LEAP-004 is a phase II clinical trial that evaluates the efficacy of the combination of an anti-PD-1, in this case pembrolizumab, in combination with lenvatinib that is a multi-tyrosine kinase inhibitor in patients with metastatic melanoma who have progressed on a prior therapy based on anti-PD-1 immune checkpoint inhibitor.
What was the methodology used in the study?
This is a phase II trial, a single-arm study. It’s an international study, and has included 103 patients and is the largest trial in this setting, in patients with advanced melanoma that assessed the efficacy of the combination of pembrolizumab plus lenvatinib in patients who have progressed to prior anti-PD-1 based therapy.
What were your findings?
The primary objective of the study has been objective response rate, that has been assessed by an independent radiological committee. In this update objective response rate is 21.4% and the median follow-up is 15.3 months. In this update there has been an increase, one partial response has gone to complete response and one progressive disease has gone to unstable disease. Again, in patients who responded, in responders, the median duration of response has increased from 6.3 months to 8.3 months. Something that we have observed is that we can see responses across all different clinical characteristics of these patients, and independently of the prior therapy to which this patient had been exposed.
The thing that has been assessed in this study is response rate according to the definition of primary resistance and secondary resistance that has been used in this particular study. In LEAP-004 primary resistance is defined as including those patients who have had as a best response to prior anti-PD-1 of progressive disease or stable disease in the metastatic setting.
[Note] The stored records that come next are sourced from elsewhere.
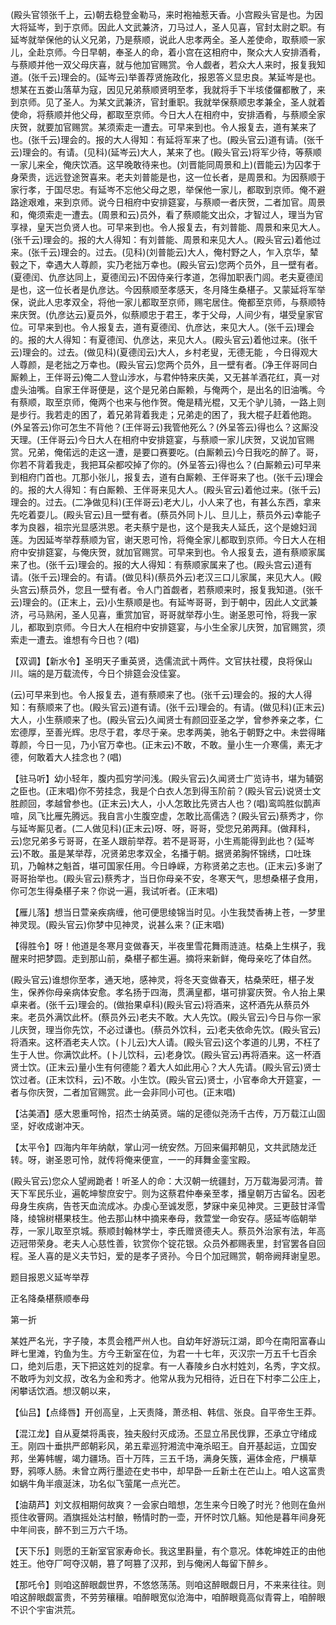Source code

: <!-- { "loadSidebar": true } -->
(殿头官领张千上，云)朝去稳登金勒马，来时袍袖惹天香。小宫殿头官是也。为因大将延岑，到于京师。因此人文武兼济，刀马过人，圣人见喜，官封太尉之职。有延岑就举保他的认义兄弟，乃是蔡顺，说此人忠孝两全。圣人差使命，取蔡顺一家儿，全赴京师。今日早朝，奉圣人的命，着小宫在这相府中，聚众大人安排酒肴，与蔡顺并他一双父母庆喜，就与他加官赐赏。令人觑者，若众大人来时，报复我知道。(张千云)理会的。(延岑云)举善荐贤施政化，报恩答义显忠良。某延岑是也。想某在五娄山落草为寇，因见兄弟蔡顺贤明至孝，我就将手下半垓偻儸都散了，来到京师。见了圣人。为某文武兼济，官封重职。我就举保蔡顺忠孝兼全，圣人就着使命，将蔡顺并他父母，都取至京师。今日大人在相府中，安排酒肴，与蔡顺全家庆贺，就要加官赐赏。某须索走一遭去。可早来到也。令人报复去，道有某来了也。(张千云)理会的。报的大人得知：有延将军来了也。(殿头官云)道有请。(张千云)理会的。有请。(见科)(延岑云)大人，某来了也。(殿头官云)将军少待，等蔡顺一家儿来全，俺庆饮酒。这早晚敢待来也。(刘晋能同周景和上)(晋能云)为囚孝于身荣贵，远远登途贺喜来。老夫刘普能是也，这一位长者，是周景和。为因蔡顺于家行孝，于国尽忠。有延岑不忘他父母之恩，举保他一家儿，都取到京师。俺不避路途艰难，来到京师。说今日相府中安排筵宴，与蔡顺一者庆贺，二者加官。周景和，俺须索走一遭去。(周景和云)员外，看了蔡顺能文出众，才智过人，理当为官享禄，皇天岂负贤人也。可早来到也。令人报复去，有刘普能、周景和来见大人。(张千云)理会的。报的大人得知：有刘普能、周景和来见大人。(殿头官云)着他过来。(张千云)理会的。过去。(见科)(刘普能云)大人，俺村野之人，乍入京华，辇毂之下，幸遇大人尊颜，实乃老拙万幸也。(殿头官云)您两个员外，且一壁有者。(夏德闰、仇彦达同上，夏德闰云)不因侍亲行孝道，怎得加职表门闾。老夫夏德闰是也，这一位长者是仇彦达。今因蔡顺至孝感天，冬月降生桑椹子。又蒙延将军举保，说此人忠孝双全，将他一家儿都取至京师，赐宅居住。俺都至京师，与蔡顺特来庆贺。(仇彦达云)夏员外，似蔡顺忠于君王，孝于父母，人间少有，堪受皇家官位。可早来到也。令人报复去，道有夏德闰、仇彦达，来见大人。(张千云)理会的。报的大人得知：有夏德闰、仇彦达，来见大人。(殿头官云)着他过来。(张千云)理会的。过去。(做见科)(夏德闰云)大人，乡村老叟，无德无能
，今日得观大人尊颜，是老拙之万幸也。(殿头官云)您两个员外，且一壁有者。(净王伴哥同白厮赖上，王伴哥云)俺二人登山涉水，与君仲特来庆美，又无甚羊酒花红，真一对虚头油嘴。自家王伴哥便是，这个是兄弟白厮赖，与俺两个，是出名的旧油嘴。今有蔡顺，取至京师，俺两个也来与他作贺。俺是精光棍，又无个驴儿骑，一路上则是步行。我若走的困了，着兄弟背着我走；兄弟走的困了，我大棍子赶着他跑。(外呈答云)你可怎生不背他？(王伴哥云)我管他死么？(外呈答云)得也么？这厮没天理。(王伴哥云)今日大人在相府中安排筵宴，与蔡顺一家儿庆贺，又说加官赐赏。兄弟，俺偌远的走这一遭，是要口赛要吃。(白厮赖云)今日我吃的醉了。哥，你若不背着我走，我把耳朵都咬掉了你的。(外呈答云)得也么？(白厮赖云)可早来到相府门首也。兀那小张儿，报复去，道有白厮赖、王伴哥来了也。(张千云)理会的。报的大人得知：有白厮赖、王伴哥来见大人。(殿头官云)着他过来。(张千云)理会的。过去。(二净做见科)(王伴哥云)老大儿，小人来了也，有甚么东西，拿来先吃着耍儿。(殿头官云)且一壁有者。(蔡员外同卜儿、旦儿上，蔡员外云)幸能子孝为良器，祖宗光显感洪恩。老夫蔡宁是也，这个是我夫人延氏，这个是媳妇润莲。为因延岑举荐蔡顺为官，谢天恩可怜，将俺全家儿都取到京师。今日大人在相府中安排筵宴，与俺庆贺，就加官赐赏。可早来到也。令人报复去，道有蔡顺家属来了也。(张千云)理会的。报的大人得知：有蔡顺家属来了也。(殿头宫云)道有请。(张千云)理会的。有请。(做见科)(蔡员外云)老汉三口儿家属，来见大人。(殿头宫云)蔡员外，您且一壁有者。令人门首觑者，若蔡顺来时，报复我知道。(张千云)理会的。(正末上，云)小生蔡顺是也。有延岑哥哥，到于朝中，因此人文武兼济，弓马熟闲，圣人见喜，重赏加官，哥哥就举荐小生。谢圣恩可怜，将我一家儿，都取到京师。今日大人在相府中安排筵宴，与小生全家儿庆贺，加官赐赏，须索走一遭去。谁想有今日也？(唱)

【双调】【新水令】圣明天子重英贤，选儒流武十两件。文官扶社稷，良将保山川。端的是万载流传，今日个排筵会没佳宴。

(云)可早来到也。令人报复去，道有蔡顺来了也。(张千云)理会的。报的大人得知：有蔡顺来了也。(殿头官云)道有请。(张千云)理会的。有请。(做见科)(正末云)大人，小生蔡顺来了也。(殿头官云)久闻贤士有颜回亚圣之学，曾参养亲之孝，仁宏德厚，至善光辉。忠尽于君，孝尽于亲。忠孝两美，驰名于朝野之中。未尝得睹尊颜，今日一见，乃小官万幸也。(正末云)不敢，不敢。量小生一介寒儒，素无才德，何敢着大人挂念也？(唱)

【驻马听】幼小轻年，腹内孤穷学问浅。(殿头官云)久闻贤士广览诗书，堪为辅弼之臣也。(正末唱)你不劳挂念，我是个白衣人怎到得玉阶前？(殿头官云)说贤士文胜颜回，孝越曾参也。(正末云)大人，小人怎敢比先贤古人也？(唱)鸾鸣胜似鹊声喧，凤飞比雁先腾远。我自言小生腹空虚，怎敢比高儒选？(殿头官云)蔡秀才，你与延岑厮见者。(二人做见科)(正末云)呀、呀，哥哥，受您兄弟两拜。(做拜科，云)您兄弟多亏哥哥，在圣人跟前举荐。若不是哥哥，小生焉能得到此也？(延岑云)不敢。虽是某举荐，况贤弟忠孝双全，名播于朝。据贤弟胸怀锦绣，口吐珠玑，乃翰林之魁首，堪可国家任用。今日峥嵘，方称贤弟之志也。(正末云)多谢了哥哥抬举也。(殿头官云)蔡秀才，当日你母亲不安，冬寒天气，思想桑椹子食用，你可怎生得桑椹子来？你说一遍，我试听者。(正末唱)

【雁儿落】想当日萱亲疾病缠，他可便思绫锦当时见。小生我焚香祷上苍，一梦里神灵现。(殿头官云)你梦中见神灵，说甚么来？(正末唱)

【得胜令】呀！他道是冬寒月变做春天，半夜里雪花舞雨涟涟。枯桑上生棋子，我醒来时把梦圆。走到那山前，桑椹子都生遍。摘将来新鲜，俺母亲吃了体自然。

(殿头官云)谁想你至孝，通天地，感神灵，将冬天变做春天，枯桑荣旺，椹子发生，保养你母亲病体安愈。孝名扬于四海，贯满皇都，堪可排宴庆贺。令人抬上果卓来者。(张千云)理会的。(做抬果卓科)(殿头官云)将酒来，这杯酒先从蔡员外来。老员外满饮此杯。(蔡员外云)老夫不敢。大人先饮。(殿头官云)今日与你一家儿庆贺，理当你先饮，不必过谦也。(蔡员外饮科，云)老夫依命先饮。(殿头官云)将酒来。这杯酒老夫人饮。(卜儿云)大人请。(殿头官云)这个孝道的儿男，不枉了生于人世。你满饮此杯。(卜儿饮科，云)老身饮。(殿头官云)再将酒来。这一杯酒贤士饮。(正末云)量小生有何德能？着大人如此用心？大人先请。(殿头官云)贤士饮过者。(正末饮科，云)不敢。小生饮。(殿头官云)贤士，小官奉命大开筵宴，一者与你庆贺，二者加官赐赏。此一会非同小可也。(正末唱)

【沽美酒】感大恩重呵怜，招杰士纳英贤。端的足德似尧汤千古传，万万载江山固坚，好收成谢冲天。

【太平令】四海内年年纳献，掌山河一统安然。万回来偏邦朝见，文共武随龙迁转。呀，谢圣恩可怜，就传将俺来便宣，一一的拜舞金銮宝殿。

(殿头官云)您众人望阙跪者！听圣人的命：大汉朝一统疆封，万万载海晏河清。普天下军民乐业，遍乾坤黎庶安宁。则为这蔡君仲奉亲至孝，播皇朝万古留名。因老母身生疾病，告苍天血流成冰。办虔心至诚发愿，梦寐中亲见神灵。三更鼓甘泽雪降，绫锦树椹果枝生。他去那山林中摘来奉母，救萱堂一命安存。感延岑临朝举荐，一家儿取至京城。蔡顺封翰林学士，李氏赠贤德夫人。蔡员外治家有法，年高迈冠带荣身。老夫人心慈性善，钦赏你个锭花银。众员外都赐表里，封官罢各自回程。圣人喜的是义夫节妇，爱的是孝子贤孙。今日个加冠赐赏，朝帝阙拜谢皇恩。

题目报恩义延岑举荐

正名降桑椹蔡顺奉母
　




第一折

某姓严名光，字子陵，本贯会稽严州人也。自幼年好游玩江湖，即今在南阳富春山畔七里滩，钓鱼为生。方今王新室在位，为君一十七年，灭汉宗一万五千七百余口，绝刘后患，天下把这姓刘的捉拿。有一人春陵乡白水村姓刘，名秀，字文叔。不敢呼为刘文叔，改名为金和秀才。他常从我为兄相待，近日在下村李二公庄上，闲攀话饮酒。想汉朝以来，

【仙吕】【点绛唇】开创高皇，上天责降，萧丞相、韩信、张良。自平帝生王莽。

【混江龙】自从夏桀将禹丧，独夫殷纣灭成汤。丕显立吊民伐罪，丕承立守绪成王。刚四十垂拱严郎朝彩风，弟五辈巡狩湘流中淹杀昭王。自开基起运，立国安邦，坐筹帏幄，竭力疆场。百十万阵，三五千场，满身矢簇，遍体金疮，尸横草野，鸦啄人肠。未曾立两行墨迹在史书中，却早卧一丘新土在芒山上。咱人这富贵如蜗牛角半痕涎沫，功名似飞萤尾一点光芒。

【油葫芦】刘文叔相期何故爽？一会家白暗想，怎生来今日晚了时光？他则在鱼州揽住收罾网。酒旗摇处沽村酿，畅情时酌一壶，开怀时饮几觞。知他是暮年间身死中年间丧，醉不到三万六千场。

【天下乐】则愿的王新室官家寿命长。我这里斟量，有个意况。体乾坤姓正的由他姓王。他夺厂呵夺汉朝，篡了呵篡了汉邦，到与俺闲人每留下醉乡。

【那吒令】则咱这醉眼觑世界，不悠悠荡荡。则咱这醉眼觑日月，不来来往往。则咱这醉眼觑富贵，不劳劳穰穰。咱醉眼宽似沧海中，咱醉眼竟高似青霄上，咱醉眼不识个宇宙洪荒。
Secondary resistance includes those patients who responded to prior anti-PD-1 therapy but later on they progressed. Within this trial 60% of the patients fulfilled the category of primary resistance and the rest fulfilled the definition of secondary resistance. One interesting observation is that the response rate is the same in the context of primary resistance, 22.6%, and secondary resistance, 22.7%. That means that this combination can have activity in both settings. Although still we don’t know which are the particular mechanisms that are involved in this tumour or microenvironment resistance to anti-PD-1.
In this update the safety profile remains the same, has not changed. Approximately 45% of the patients experienced Grade 3-5 treatment related toxicities and in the type of toxicities the pattern follows the type of toxicities that usually are associated with this type of multi-tyrosine kinase inhibitors, with no new safety signals.
What is next for this trial?
I think one of the interesting points of this trial is that we have a very well-defined definition of failure to anti-PD-1; that failure or progression to anti-PD-1 has been confirmed independently by an external review committee; that the response rate to this combination of pembrolizumab plus lenvatinib has been assessed not only by the investigators but also by this independent radiological review committee; that the patients that have been included in this trial, this group of patients is quite heterogeneous, because approximately 58% of the patients had received two or more lines of prior therapy so this is a tough-to-treat group of melanoma patients; and that objective response rate is 21.4%. For further or for future development also there is an additional trial, that is the LEAP-003 trial, that is assessing the efficacy of this combination in first line treatment, in first line therapy, in patients with advanced or metastatic melanoma. Once we have the results, in addition to the results of LEAP-004, that will decide which one is the future of this combination in this setting of failure to anti-PD-1 based therapy in patients with metastatic melanoma.